Question is, can/will that fragmented usage be pushed out entirely, with "moron" banished to the realms of unacceptability, or does it, like other words of its ilk, slowly evolve away from its original meaning? "Foolish" is in fact a good example of a word which starts with one meaning (an entertainer) and ends with another (someone impractical, silly, lacking substance). "Stupid" comes from the word "stupefied" but is broadly used to mean everything up to and including intellectually disabled. There's few insults which aren't in some way comparative, but most end up as words with little meaning other than a vague expression of disgust, anger, or disapproval - no-one's actually thinking of donkeys when they call somebody an ass, or sex when they call someone a motherfucker. Alternatives to "I don't like you/what you're doing" with a good mouth feel for the sake of variety.
Humans have personal interpretations of every word they use, with communication essentially being a process of attempting to line up each others' internal conceptualisations. Sometimes, particularly in any circumstance involving aggression, fear, defensiveness, doing so becomes fraught.

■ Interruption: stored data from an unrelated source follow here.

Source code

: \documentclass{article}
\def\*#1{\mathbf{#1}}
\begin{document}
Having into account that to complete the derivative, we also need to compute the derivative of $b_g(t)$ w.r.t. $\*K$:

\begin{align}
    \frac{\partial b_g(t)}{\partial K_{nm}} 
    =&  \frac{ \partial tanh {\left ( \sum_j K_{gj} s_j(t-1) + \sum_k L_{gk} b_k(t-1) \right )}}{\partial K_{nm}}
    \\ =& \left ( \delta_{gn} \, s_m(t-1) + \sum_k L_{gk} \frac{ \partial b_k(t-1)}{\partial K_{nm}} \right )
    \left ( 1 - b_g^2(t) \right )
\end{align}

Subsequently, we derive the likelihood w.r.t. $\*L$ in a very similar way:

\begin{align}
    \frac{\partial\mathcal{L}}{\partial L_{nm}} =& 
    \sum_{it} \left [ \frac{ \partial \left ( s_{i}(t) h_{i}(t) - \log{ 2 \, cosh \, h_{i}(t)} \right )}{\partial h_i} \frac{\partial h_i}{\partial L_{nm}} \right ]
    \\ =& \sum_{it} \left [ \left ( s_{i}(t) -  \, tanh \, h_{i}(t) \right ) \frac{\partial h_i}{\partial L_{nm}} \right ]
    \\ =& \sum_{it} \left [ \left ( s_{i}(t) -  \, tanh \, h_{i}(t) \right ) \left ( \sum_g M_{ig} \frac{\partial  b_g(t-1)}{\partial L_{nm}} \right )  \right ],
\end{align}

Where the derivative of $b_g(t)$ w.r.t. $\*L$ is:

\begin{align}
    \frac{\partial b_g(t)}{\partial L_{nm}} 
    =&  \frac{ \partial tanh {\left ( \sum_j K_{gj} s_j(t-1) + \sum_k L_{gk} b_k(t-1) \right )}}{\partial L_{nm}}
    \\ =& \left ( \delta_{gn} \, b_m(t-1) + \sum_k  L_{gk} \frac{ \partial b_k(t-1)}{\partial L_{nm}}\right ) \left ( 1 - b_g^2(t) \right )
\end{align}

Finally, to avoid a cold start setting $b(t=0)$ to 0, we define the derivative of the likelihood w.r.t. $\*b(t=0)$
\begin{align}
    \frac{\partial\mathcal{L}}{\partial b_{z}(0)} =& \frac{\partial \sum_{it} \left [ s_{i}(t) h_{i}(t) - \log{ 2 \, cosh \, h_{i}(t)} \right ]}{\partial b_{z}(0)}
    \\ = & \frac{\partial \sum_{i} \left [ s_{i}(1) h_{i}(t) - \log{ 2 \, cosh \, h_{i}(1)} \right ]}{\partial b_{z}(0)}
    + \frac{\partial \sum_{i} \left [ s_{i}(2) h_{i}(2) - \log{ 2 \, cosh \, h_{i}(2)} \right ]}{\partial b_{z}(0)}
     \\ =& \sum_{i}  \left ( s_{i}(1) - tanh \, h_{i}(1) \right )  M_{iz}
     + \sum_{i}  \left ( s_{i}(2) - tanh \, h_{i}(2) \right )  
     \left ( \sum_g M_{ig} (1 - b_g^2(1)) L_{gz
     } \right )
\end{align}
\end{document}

Even harder is the situation where someone uses an expression one way in the heat of the moment - "don't do that you fucking moron" meaning "I'm worried about your safety if you continue doing this thing which I know to be dangerous, and which you
should know is dangerous" but is then told off by someone seeing it a different way in which it means "don't do that, person whose foolish actions I will now for no good reason link to the intellectually disabled." Especially when, to the person saying "don't do that you fucking moron," the
real meaning, their intended meaning, seems blindingly obvious and is generally accepted as such in their own circles.
Which is a bit of a meandering way I guess of saying it's not easy, this language navigation lark, and it's deeply contextual both socially and personally. Just something to try and bear in mind when discussing it - everyone can be meaning the best, while sounding to each other like we're not.